此筆資料是政府開放資料中,桃園市嫌疑犯人數與不同性別、不同教育程度的統計資料
library(readxl)
## Warning: package 'readxl' was built under R version 3.3.3
library(dplyr)
## Warning: package 'dplyr' was built under R version 3.3.3
##
## Attaching package: 'dplyr'
## The following objects are masked from 'package:stats':
##
## filter, lag
## The following objects are masked from 'package:base':
##
## intersect, setdiff, setequal, union
library(ggplot2)
## Warning: package 'ggplot2' was built under R version 3.3.3
library(magrittr)
## Warning: package 'magrittr' was built under R version 3.3.3
#匯入資料
dta <- read.csv(file = "m_edu.csv", header = TRUE)
#整理資料,把嫌疑犯人數都換成數值資料
dta$count <- as.numeric(dta$count)
#看資料基本統計
summary(dta)
## year e_clasee sex count
## Min. : 89 大專 :45 女 :120 Min. : 1.0
## 1st Qu.: 92 不識字 :45 全性別:120 1st Qu.: 63.0
## Median : 96 自修 :45 男 :120 Median :119.0
## Mean : 96 其他 :45 Mean :121.9
## 3rd Qu.:100 研究所 :45 3rd Qu.:180.2
## Max. :103 高中(職):45 Max. :251.0
## (Other) :90
想看看此筆資料性別對嫌疑犯人數的影響;以及最高教育程度與嫌疑犯人數的關係
#載進 ggplot2 準備畫圖
require(ggplot2)
#底下的圖都用黑白配色(theme_bw)
old <- theme_set(theme_bw())
#看不同性別的盒鬚圖
ggplot(data = dta, aes(x = sex, y = count)) +
geom_boxplot() + coord_flip() +
labs( y = 'count', x = 'sex',
title = 'Taoyuan City suspects and sex relationship')

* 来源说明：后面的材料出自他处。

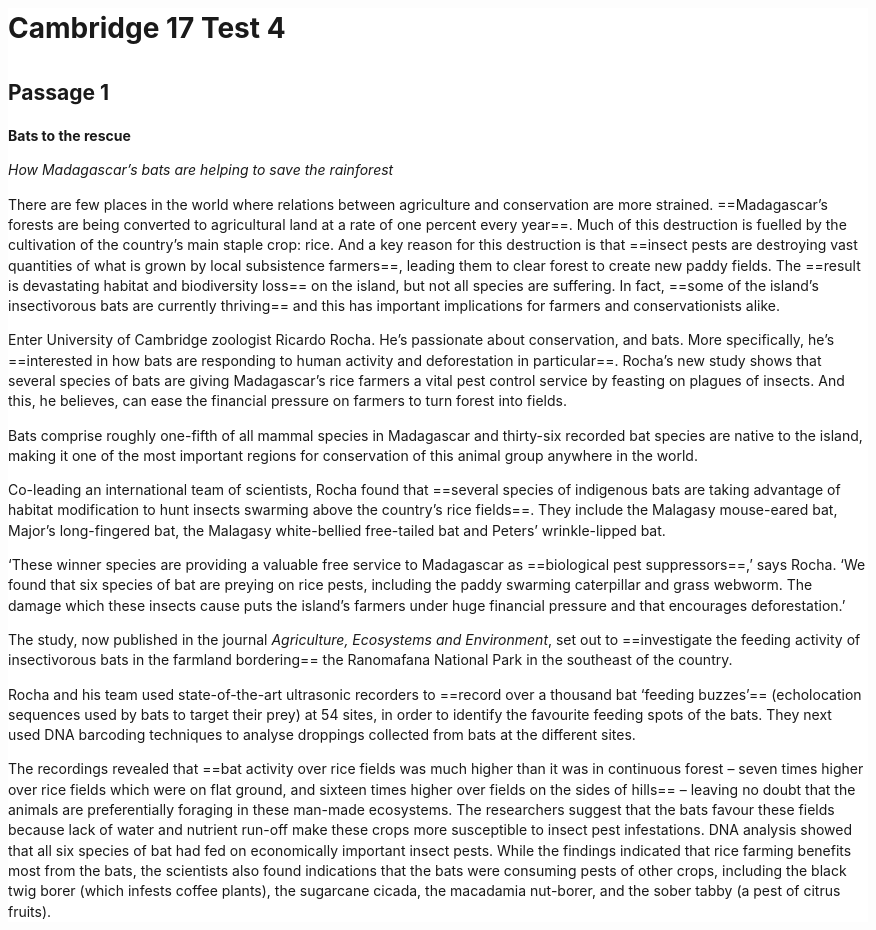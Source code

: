 # Cambridge 17 Test 4

## Passage 1

**Bats to the rescue** 

*How Madagascar’s bats are helping to save the rainforest*

There are few places in the world where relations between agriculture and conservation are more strained. ==Madagascar’s forests are being converted to agricultural land at a rate of one percent every year==. Much of this destruction is fuelled by the cultivation of the country’s main staple crop: rice. And a key reason for this destruction is that ==insect pests are destroying vast quantities of what is grown by local subsistence farmers==, leading them to clear forest to create new paddy fields. The ==result is devastating habitat and biodiversity loss== on the island, but not all species are suffering. In fact, ==some of the island’s insectivorous bats are currently thriving== and this has important implications for farmers and conservationists alike. 

Enter University of Cambridge zoologist Ricardo Rocha. He’s passionate about conservation, and bats. More specifically, he’s ==interested in how bats are responding to human activity and deforestation in particular==. Rocha’s new study shows that several species of bats are giving Madagascar’s rice farmers a vital pest control service by feasting on plagues of insects. And this, he believes, can ease the financial pressure on farmers to turn forest into fields. 

Bats comprise roughly one-fifth of all mammal species in Madagascar and thirty-six recorded bat species are native to the island, making it one of the most important regions for conservation of this animal group anywhere in the world. 

Co-leading an international team of scientists, Rocha found that ==several species of indigenous bats are taking advantage of habitat modification to hunt insects swarming above the country’s rice fields==. They include the Malagasy mouse-eared bat, Major’s long-fingered bat, the Malagasy white-bellied free-tailed bat and Peters’ wrinkle-lipped bat. 

‘These winner species are providing a valuable free service to Madagascar as ==biological pest suppressors==,’ says Rocha. ‘We found that six species of bat are preying on rice pests, including the paddy swarming caterpillar and grass webworm. The damage which these insects cause puts the island’s farmers under huge financial pressure and that encourages deforestation.’ 

The study, now published in the journal *Agriculture, Ecosystems and Environment*, set out to ==investigate the feeding activity of insectivorous bats in the farmland bordering== the Ranomafana National Park in the southeast of the country. 

Rocha and his team used state-of-the-art ultrasonic recorders to ==record over a thousand bat ‘feeding buzzes’== (echolocation sequences used by bats to target their prey) at 54 sites, in order to identify the favourite feeding spots of the bats. They next used DNA barcoding techniques to analyse droppings collected from bats at the different sites. 

The recordings revealed that ==bat activity over rice fields was much higher than it was in continuous forest – seven times higher over rice fields which were on flat ground, and sixteen times higher over fields on the sides of hills== – leaving no doubt that the animals are preferentially foraging in these man-made ecosystems. The researchers suggest that the bats favour these fields because lack of water and nutrient run-off make these crops more susceptible to insect pest infestations. DNA analysis showed that all six species of bat had fed on economically important insect pests. While the findings indicated that rice farming benefits most from the bats, the scientists also found indications that the bats were consuming pests of other crops, including the black twig borer (which infests coffee plants), the sugarcane cicada, the macadamia nut-borer, and the sober tabby (a pest of citrus fruits). 
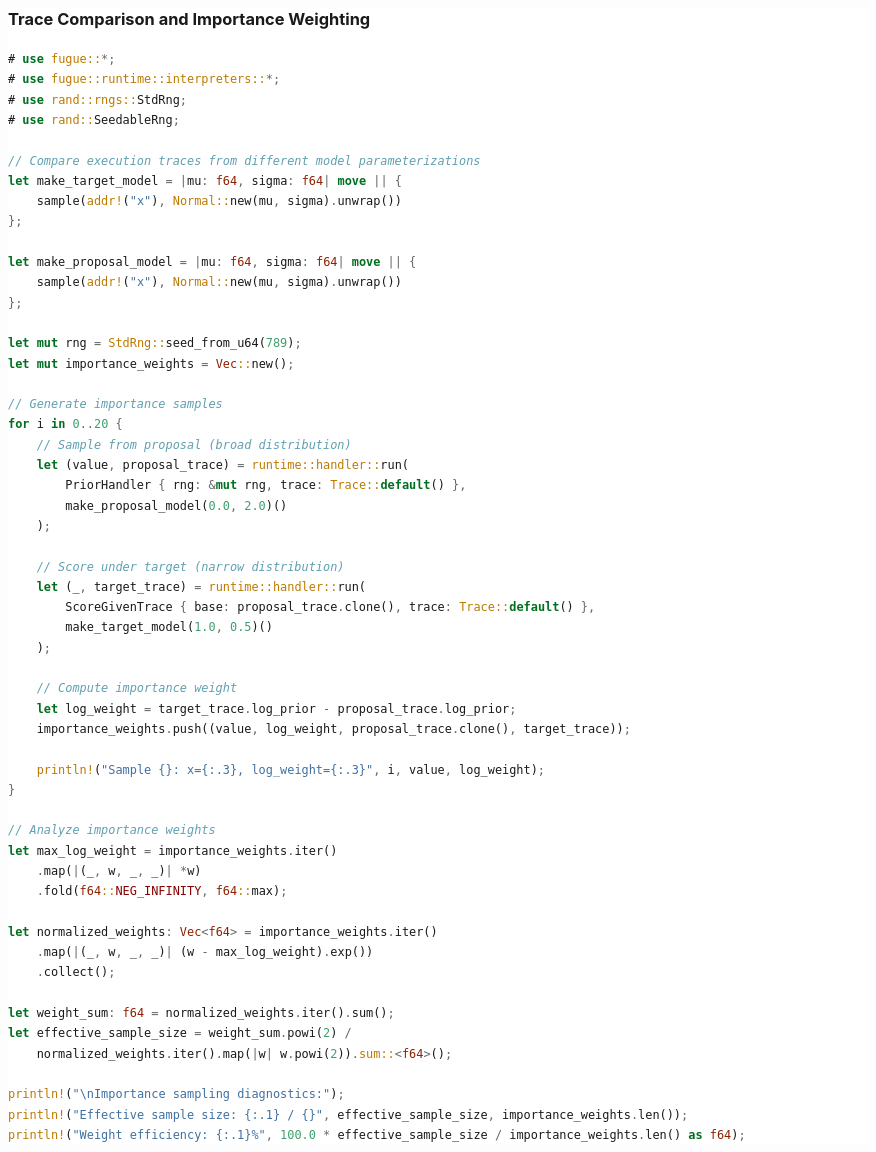 ### Trace Comparison and Importance Weighting

```rust
# use fugue::*;
# use fugue::runtime::interpreters::*;
# use rand::rngs::StdRng;
# use rand::SeedableRng;

// Compare execution traces from different model parameterizations
let make_target_model = |mu: f64, sigma: f64| move || {
    sample(addr!("x"), Normal::new(mu, sigma).unwrap())
};

let make_proposal_model = |mu: f64, sigma: f64| move || {
    sample(addr!("x"), Normal::new(mu, sigma).unwrap())
};

let mut rng = StdRng::seed_from_u64(789);
let mut importance_weights = Vec::new();

// Generate importance samples
for i in 0..20 {
    // Sample from proposal (broad distribution)
    let (value, proposal_trace) = runtime::handler::run(
        PriorHandler { rng: &mut rng, trace: Trace::default() },
        make_proposal_model(0.0, 2.0)()
    );
    
    // Score under target (narrow distribution)
    let (_, target_trace) = runtime::handler::run(
        ScoreGivenTrace { base: proposal_trace.clone(), trace: Trace::default() },
        make_target_model(1.0, 0.5)()
    );
    
    // Compute importance weight
    let log_weight = target_trace.log_prior - proposal_trace.log_prior;
    importance_weights.push((value, log_weight, proposal_trace.clone(), target_trace));
    
    println!("Sample {}: x={:.3}, log_weight={:.3}", i, value, log_weight);
}

// Analyze importance weights
let max_log_weight = importance_weights.iter()
    .map(|(_, w, _, _)| *w)
    .fold(f64::NEG_INFINITY, f64::max);

let normalized_weights: Vec<f64> = importance_weights.iter()
    .map(|(_, w, _, _)| (w - max_log_weight).exp())
    .collect();

let weight_sum: f64 = normalized_weights.iter().sum();
let effective_sample_size = weight_sum.powi(2) / 
    normalized_weights.iter().map(|w| w.powi(2)).sum::<f64>();

println!("\nImportance sampling diagnostics:");
println!("Effective sample size: {:.1} / {}", effective_sample_size, importance_weights.len());
println!("Weight efficiency: {:.1}%", 100.0 * effective_sample_size / importance_weights.len() as f64);
```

若只以嫌疑犯人數來看,則發現男性的嫌疑犯人數高於女生
#只看男女兩性別
dta1 <- dta[-which(dta$sex=="全性別"),]
#檢驗兩組樣本的母體變異數
#H0:兩組樣本的母體變異數相等
var.test(dta1$count[dta1$sex=="女"],dta1$count[dta1$sex=="男"])
##
## F test to compare two variances
##
## data: dta1$count[dta1$sex == "女"] and dta1$count[dta1$sex == "男"]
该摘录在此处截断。